Start of Block
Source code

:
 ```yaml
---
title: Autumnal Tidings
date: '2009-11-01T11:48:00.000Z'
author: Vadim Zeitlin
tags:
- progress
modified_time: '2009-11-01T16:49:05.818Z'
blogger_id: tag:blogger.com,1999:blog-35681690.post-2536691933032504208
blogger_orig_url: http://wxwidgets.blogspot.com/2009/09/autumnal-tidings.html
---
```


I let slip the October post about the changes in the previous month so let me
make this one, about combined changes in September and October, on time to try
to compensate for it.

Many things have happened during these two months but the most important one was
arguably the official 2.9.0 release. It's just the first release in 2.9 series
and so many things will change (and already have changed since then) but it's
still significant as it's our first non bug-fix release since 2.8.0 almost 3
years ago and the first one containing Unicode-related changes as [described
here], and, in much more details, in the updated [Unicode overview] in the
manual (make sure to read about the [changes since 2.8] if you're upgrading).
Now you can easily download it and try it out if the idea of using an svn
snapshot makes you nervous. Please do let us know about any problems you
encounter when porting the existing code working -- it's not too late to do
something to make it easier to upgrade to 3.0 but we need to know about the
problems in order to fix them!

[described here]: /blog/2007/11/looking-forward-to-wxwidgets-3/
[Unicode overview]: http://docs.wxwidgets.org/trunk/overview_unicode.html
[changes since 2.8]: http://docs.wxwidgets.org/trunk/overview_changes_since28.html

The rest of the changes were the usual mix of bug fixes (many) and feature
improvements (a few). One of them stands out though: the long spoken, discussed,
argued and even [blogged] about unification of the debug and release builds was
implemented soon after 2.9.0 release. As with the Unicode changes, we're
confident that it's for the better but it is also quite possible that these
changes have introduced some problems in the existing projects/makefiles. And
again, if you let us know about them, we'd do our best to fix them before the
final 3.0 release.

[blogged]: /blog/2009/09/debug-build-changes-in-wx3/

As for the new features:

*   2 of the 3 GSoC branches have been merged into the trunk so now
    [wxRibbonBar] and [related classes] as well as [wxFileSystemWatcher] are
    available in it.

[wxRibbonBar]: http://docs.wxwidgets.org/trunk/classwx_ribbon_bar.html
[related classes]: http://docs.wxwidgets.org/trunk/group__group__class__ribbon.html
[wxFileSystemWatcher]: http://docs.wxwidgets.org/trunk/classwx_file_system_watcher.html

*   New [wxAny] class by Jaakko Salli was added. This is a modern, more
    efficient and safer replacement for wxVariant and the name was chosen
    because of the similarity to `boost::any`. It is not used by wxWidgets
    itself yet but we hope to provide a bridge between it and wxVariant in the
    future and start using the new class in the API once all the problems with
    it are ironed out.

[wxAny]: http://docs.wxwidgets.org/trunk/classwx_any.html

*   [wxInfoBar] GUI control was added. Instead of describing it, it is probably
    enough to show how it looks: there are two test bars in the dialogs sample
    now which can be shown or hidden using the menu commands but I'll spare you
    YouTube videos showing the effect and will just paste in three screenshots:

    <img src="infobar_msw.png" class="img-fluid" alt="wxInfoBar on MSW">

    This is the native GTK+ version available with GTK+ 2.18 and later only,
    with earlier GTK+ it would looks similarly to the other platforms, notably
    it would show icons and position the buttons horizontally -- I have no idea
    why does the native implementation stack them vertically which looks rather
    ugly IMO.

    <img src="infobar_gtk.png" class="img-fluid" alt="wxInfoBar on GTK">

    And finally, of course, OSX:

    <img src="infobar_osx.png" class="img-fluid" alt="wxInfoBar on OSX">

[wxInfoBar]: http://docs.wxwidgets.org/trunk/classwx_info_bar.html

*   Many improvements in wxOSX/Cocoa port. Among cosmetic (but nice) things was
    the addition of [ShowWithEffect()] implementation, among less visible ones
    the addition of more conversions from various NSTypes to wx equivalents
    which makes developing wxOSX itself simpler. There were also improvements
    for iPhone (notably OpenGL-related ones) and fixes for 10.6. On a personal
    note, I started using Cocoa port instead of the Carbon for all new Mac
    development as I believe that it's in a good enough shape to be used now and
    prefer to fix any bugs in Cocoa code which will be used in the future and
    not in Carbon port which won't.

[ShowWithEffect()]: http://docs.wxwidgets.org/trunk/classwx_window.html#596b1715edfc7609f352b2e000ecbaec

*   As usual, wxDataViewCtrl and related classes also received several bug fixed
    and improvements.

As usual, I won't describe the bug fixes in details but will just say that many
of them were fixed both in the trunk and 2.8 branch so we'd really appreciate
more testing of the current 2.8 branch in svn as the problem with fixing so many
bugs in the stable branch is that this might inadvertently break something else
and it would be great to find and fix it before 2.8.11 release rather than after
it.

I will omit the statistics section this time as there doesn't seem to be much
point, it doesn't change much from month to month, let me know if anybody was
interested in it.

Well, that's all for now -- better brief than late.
End of Block
* About this exercise:
Scan the records above for the word "Cocoa". Show each line in which it appears.

* Response box:
*   Many improvements in wxOSX/Cocoa port. Among cosmetic (but nice) things was
    note, I started using Cocoa port instead of the Carbon for all new Mac
    prefer to fix any bugs in Cocoa code which will be used in the future and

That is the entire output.